As if it weren't already obvious, Mackay is a pure skeptic when it comes to alchemists. Though he's not deaf to their stories. In fact, he extracts Denis Zachaire's entire story from his own autobiography, a story that ends with Zachaire's reformation.
After a lengthy search for the Philosopher's stone Zachaire isolated himself to studying the alchemical classics rather than following the trends of his day. Then, as the climax of his story, he transmutes gold on Easter Sunday, thanking god before he decides to sell all he owns and disappears.
Now, transmuting gold on the most sacred day in the Christian calendar does seem very convenient. His solitary study leading up to and solitude during his transmutation also sounds like an embellishment. All of these details suggest that his success was the reward for some sort of increase in holiness.
Though, more than its being full of such embellishments, I think that Zachaire's story signals a shift in the culture of alchemy.
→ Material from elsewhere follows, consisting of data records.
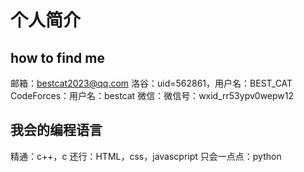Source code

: # 个人简介

## how to find me
邮箱：bestcat2023@qq.com
洛谷：uid=562861，用户名：BEST_CAT
CodeForces：用户名：bestcat
微信：微信号：wxid_rr53ypv0wepw12

## 我会的编程语言
精通：c++，c
还行：HTML，css，javascpript
只会一点点：python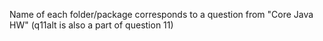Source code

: Name of each folder/package corresponds to a question from "Core Java HW" (q11alt is also a part of question 11)
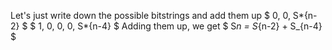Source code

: Let's just write down the possible bitstrings and add them up 
$ 0, 0, S*{n-2} $ 
$ 1, 0, 0, 0, S*{n-4} $ 
Adding them up, we get $ S*n = S*{n-2} + S_{n-4} $
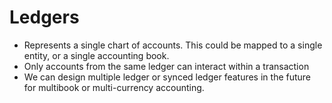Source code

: # Ledgers
* Represents a single chart of accounts. This could be mapped to a single entity, or a single accounting book.
* Only accounts from the same ledger can interact within a transaction
* We can design multiple ledger or synced ledger features in the future for multibook or multi-currency accounting.












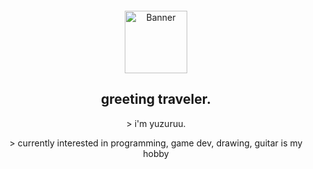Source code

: 


<section id="introduction" style="text-align: center; padding: 2em 0;">
  <a href="https://example.com">
    <img src="https://i.ibb.co/QFSFXrwT/1c6d1617ec58.jpg" alt="Banner" width="100" height="auto">
  </a>
  

  <h1>greeting traveler.</h1>
  <p>> i'm yuzuruu.</p>

  <p>> currently interested in programming, game dev, drawing, guitar is my hobby</p>

  </a>
</section>
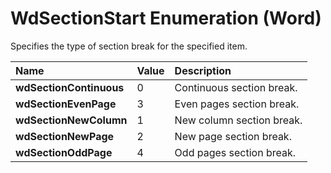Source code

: 
# WdSectionStart Enumeration (Word)

Specifies the type of section break for the specified item.



|**Name**|**Value**|**Description**|
|:-----|:-----|:-----|
|**wdSectionContinuous**|0|Continuous section break.|
|**wdSectionEvenPage**|3|Even pages section break.|
|**wdSectionNewColumn**|1|New column section break.|
|**wdSectionNewPage**|2|New page section break.|
|**wdSectionOddPage**|4|Odd pages section break.|
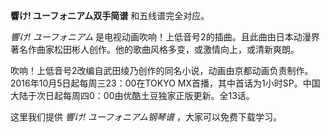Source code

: 

**響け! ユーフォニアム双手简谱** 和五线谱完全对应。

_響け! ユーフォニアム_ 是电视动画吹响！上低音号2的插曲。且此曲由日本动漫界著名作曲家松田彬人创作。他的歌曲风格多变，或激情向上，或清新爽朗。

吹响！上低音号2改编自武田绫乃创作的同名小说，动画由京都动画负责制作。2016年10月5日起每周三23：00在TOKYO
MX首播，其中首话为1小时SP。中国大陆于次日起每周四0：00由优酷土豆独家正版更新。全13话。

这里我们提供 _響け! ユーフォニアム钢琴谱_ ，大家可以免费下载学习。

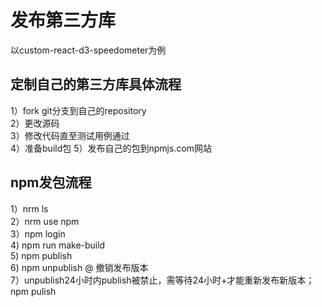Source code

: # 发布第三方库   
以custom-react-d3-speedometer为例
## 定制自己的第三方库具体流程   
1）fork git分支到自己的repository   
2）更改源码   
3）修改代码直至测试用例通过   
4）准备build包
5）发布自己的包到npmjs.com网站   

## npm发包流程
1）nrm ls   
2）nrm use npm   
3）npm login   
4) npm run make-build   
5) npm publish   
6) npm unpublish <package-name>@<version> 撤销发布版本   
7）unpublish24小时内publish被禁止，需等待24小时+才能重新发布新版本；npm pulish

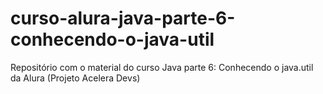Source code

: # curso-alura-java-parte-6-conhecendo-o-java-util
Repositório com o material do curso Java parte 6: Conhecendo o java.util da Alura (Projeto Acelera Devs)
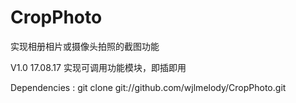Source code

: # CropPhoto

实现相册相片或摄像头拍照的截图功能

V1.0 17.08.17
实现可调用功能模块，即插即用

Dependencies :
git clone git://github.com/wjlmelody/CropPhoto.git
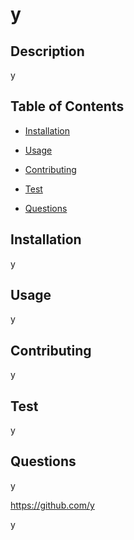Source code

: # y



## Description
y

## Table of Contents
* [Installation](#installation)
* [Usage](#usage)

* [Contributing](#contributing)
* [Test](#test)
* [Questions](#questions)

## Installation
y

## Usage
y


  
## Contributing
y

## Test
y

## Questions
  
y

https://github.com/y

y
Around Zachaire's time the spiritual dimension of alchemy was picking up, and so Zachaire's story makes sense. Plus, if there is a moral to the man's tale, it's that alchemy can only come to a true end if an alchemist practices without greedy intentions. When Zachaire was working up to his final transmutation he wasn't doing it for gold or any sort of gain - it was just to prove to himself that it could be done.
Mackay, in his blind skepticism, misses this. He obviously has made himself an observer of crowds' madnesses by making himself insensitive to them. His dismissing them all as ridiculous and the worst kind of folly. It may be a fine way to go about writing such a book as his, but being so skeptical is as bad as being entirely credulous.